I have 4 batteries for my 4 360 pads they all do the same thing, drop too low voltage wise so they wont charge unless you keep unplugging the charge lead so the led stays orange.

I loved MGS, but i loved the whole series though, different type of game to most shooters.
Killzone was overhyped, eyepet is rubbish, Uncharted 1 and 2 though are fantastic. Fingers crossed for GT5 as well.

Heavy Rain was great as well, something a bit different. Littlebig Planet was good as well.


----------



## Necroscope (Dec 8, 2009)

My 360 pad battery plays the same trick, i just thought it was shot, never realised it was a common problem.

Thought of another hate for the ps3, and thats that games have to be installed!
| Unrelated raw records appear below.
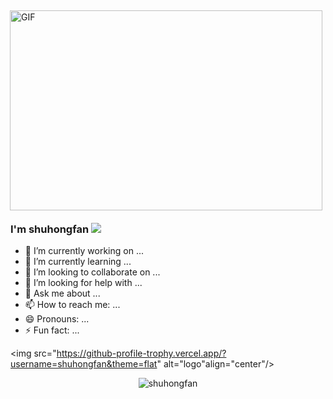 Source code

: 
  <img align="right" alt="GIF" src="https://github.com/abhisheknaiidu/abhisheknaiidu/blob/master/code.gif?raw=true" width="500" height="320"  align="right" style="margin: 5px; margin-bottom: 20px;" />

### I'm shuhongfan ![](https://visitor-badge.glitch.me/badge?page_id=shuhongfan)
- 🔭 I’m currently working on ...
- 🌱 I’m currently learning ...
- 👯 I’m looking to collaborate on ...
- 🤔 I’m looking for help with ...
- 💬 Ask me about ...
- 📫 How to reach me: ...
- 😄 Pronouns: ...
- ⚡ Fun fact: ...


<img src="https://github-profile-trophy.vercel.app/?username=shuhongfan&theme=flat" alt="logo"align="center"/>
<p align="center"> <img src="https://github-readme-stats.vercel.app/api?username=shuhongfan&show_icons=true&theme=gotham" alt="shuhongfan"   />

<!---
shuhongfan/shuhongfan is a ✨ special ✨ repository because its `README.md` (this file) appears on your GitHub profile.
You can click the Preview link to take a look at your changes.
--->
Again minor though.


----------



## jamest (Apr 8, 2008)

Look at the exclusives that come out for both consoles and see which one suits you the best.


----------



## Brazo (Oct 27, 2005)

I wouldn't factor in Move or Kinect, both were/are flops. Just been checking out the Metacritic review averages of Kinect games and hardware and they're mediocre at best, Move will be no different. It does seem strange that Kinect games are £40, priced the same as a proper game!!


----------



## jamest (Apr 8, 2008)

Brazo said:


> I wouldn't factor in Move or Kinect, both were/are flops. Just been checking out the Metacritic review averages of Kinect games and hardware and they're mediocre at best, Move will be no different. It does seem strange that Kinect games are £40, priced the same as a proper game!!


I really hope you didn't mean to say hardware there, the Kinect hardware is pretty damn good. It may not be used very effectively at the moment on the Xbox the hardware is good. How are Kinect games not "proper" games? Because they aren't Call of Duty etc? Kinect is for families like the Wii. The PS3 Move is the only motion system that is in anyway focused towards a more hardcore gamer.


----------



## Ninja59 (Feb 17, 2009)

tbh i rarely charge my controller..ive got the original six axis and dualshock 3 and the cable problem i agree it is short but tbh if you have a comp next to you just plug it in thats all i do tbh if it winds you up just find a usb to mini usb cable thats longer problem sorted for a couple of quid. 

im not going into the movement devices although even though i love the ps3 the kinect looks so much better...

oh and if necessary PS3 hard drives changes are far easier....


----------